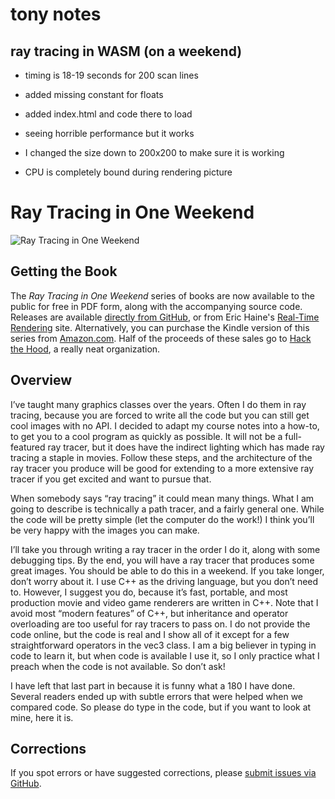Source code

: 
# tony notes

## ray tracing in WASM (on a weekend)

- timing is 18-19 seconds for 200 scan lines

- added missing constant for floats
- added index.html and code there to load
- seeing horrible performance but it works
- I changed the size down to 200x200 to make sure it is working
- CPU is completely bound during rendering picture





Ray Tracing in One Weekend
====================================================================================================

![Ray Tracing in One Weekend](./RTOneWeekend.jpg)

## Getting the Book
The _Ray Tracing in One Weekend_ series of books are now available to the public for free in PDF
form, along with the accompanying source code. Releases are available [directly from GitHub], or
from Eric Haine's [Real-Time Rendering] site. Alternatively, you can purchase the Kindle version of
this series from [Amazon.com]. Half of the proceeds of these sales go to [Hack the Hood], a really
neat organization.

## Overview
I’ve taught many graphics classes over the years. Often I do them in ray tracing, because you
are forced to write all the code but you can still get cool images with no API. I decided to adapt
my course notes into a how-to, to get you to a cool program as quickly as possible. It will not be
a full-featured ray tracer, but it does have the indirect lighting which has made ray tracing a
staple in movies. Follow these steps, and the architecture of the ray tracer you produce will be
good for extending to a more extensive ray tracer if you get excited and want to pursue that.

When somebody says “ray tracing” it could mean many things. What I am going to describe is
technically a path tracer, and a fairly general one. While the code will be pretty simple (let the
computer do the work!) I think you’ll be very happy with the images you can make.

I’ll take you through writing a ray tracer in the order I do it, along with some debugging tips. By
the end, you will have a ray tracer that produces some great images. You should be able to do
this in a weekend. If you take longer, don’t worry about it. I use C++ as the driving language,
but you don’t need to. However, I suggest you do, because it’s fast, portable, and most
production movie and video game renderers are written in C++. Note that I avoid most “modern
features” of C++, but inheritance and operator overloading are too useful for ray tracers to pass
on. I do not provide the code online, but the code is real and I show all of it except for a few
straightforward operators in the vec3 class. I am a big believer in typing in code to learn it, but
when code is available I use it, so I only practice what I preach when the code is not available.
So don’t ask!

I have left that last part in because it is funny what a 180 I have done. Several readers ended
up with subtle errors that were helped when we compared code. So please do type in the
code, but if you want to look at mine, here it is.

## Corrections
If you spot errors or have suggested corrections, please [submit issues via GitHub].



[Amazon.com]:           https://amazon.com/dp/B01B5AODD8
[directly from GitHub]:     https://github.com/petershirley/raytracinginoneweekend/releases/
[Hack the Hood]:        http://www.hackthehood.org
[Real-Time Rendering]:  http://www.realtimerendering.com/#books-small-table
[submit issues via GitHub]: https://github.com/petershirley/raytracinginoneweekend/issues/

---

_AIM OF THE EXERCISE_. A faithful copy is needed: reproduce all of the data above, leaving the pictures out.

_THE ANSWER_.
Source code

: 
# tony notes

## ray tracing in WASM (on a weekend)

- timing is 18-19 seconds for 200 scan lines

- added missing constant for floats
- added index.html and code there to load
- seeing horrible performance but it works
- I changed the size down to 200x200 to make sure it is working
- CPU is completely bound during rendering picture





Ray Tracing in One Weekend
====================================================================================================

![Ray Tracing in One Weekend](./RTOneWeekend.jpg)

## Getting the Book
The _Ray Tracing in One Weekend_ series of books are now available to the public for free in PDF
form, along with the accompanying source code. Releases are available [directly from GitHub], or
from Eric Haine's [Real-Time Rendering] site. Alternatively, you can purchase the Kindle version of
this series from [Amazon.com]. Half of the proceeds of these sales go to [Hack the Hood], a really
neat organization.

## Overview
I’ve taught many graphics classes over the years. Often I do them in ray tracing, because you
are forced to write all the code but you can still get cool images with no API. I decided to adapt
my course notes into a how-to, to get you to a cool program as quickly as possible. It will not be
a full-featured ray tracer, but it does have the indirect lighting which has made ray tracing a
staple in movies. Follow these steps, and the architecture of the ray tracer you produce will be
good for extending to a more extensive ray tracer if you get excited and want to pursue that.

When somebody says “ray tracing” it could mean many things. What I am going to describe is
technically a path tracer, and a fairly general one. While the code will be pretty simple (let the
computer do the work!) I think you’ll be very happy with the images you can make.

I’ll take you through writing a ray tracer in the order I do it, along with some debugging tips. By
the end, you will have a ray tracer that produces some great images. You should be able to do
this in a weekend. If you take longer, don’t worry about it. I use C++ as the driving language,
but you don’t need to. However, I suggest you do, because it’s fast, portable, and most
production movie and video game renderers are written in C++. Note that I avoid most “modern
features” of C++, but inheritance and operator overloading are too useful for ray tracers to pass
on. I do not provide the code online, but the code is real and I show all of it except for a few
straightforward operators in the vec3 class. I am a big believer in typing in code to learn it, but
when code is available I use it, so I only practice what I preach when the code is not available.
So don’t ask!

I have left that last part in because it is funny what a 180 I have done. Several readers ended
up with subtle errors that were helped when we compared code. So please do type in the
code, but if you want to look at mine, here it is.

## Corrections
If you spot errors or have suggested corrections, please [submit issues via GitHub].



[Amazon.com]:           https://amazon.com/dp/B01B5AODD8
[directly from GitHub]:     https://github.com/petershirley/raytracinginoneweekend/releases/
[Hack the Hood]:        http://www.hackthehood.org
[Real-Time Rendering]:  http://www.realtimerendering.com/#books-small-table
[submit issues via GitHub]: https://github.com/petershirley/raytracinginoneweekend/issues/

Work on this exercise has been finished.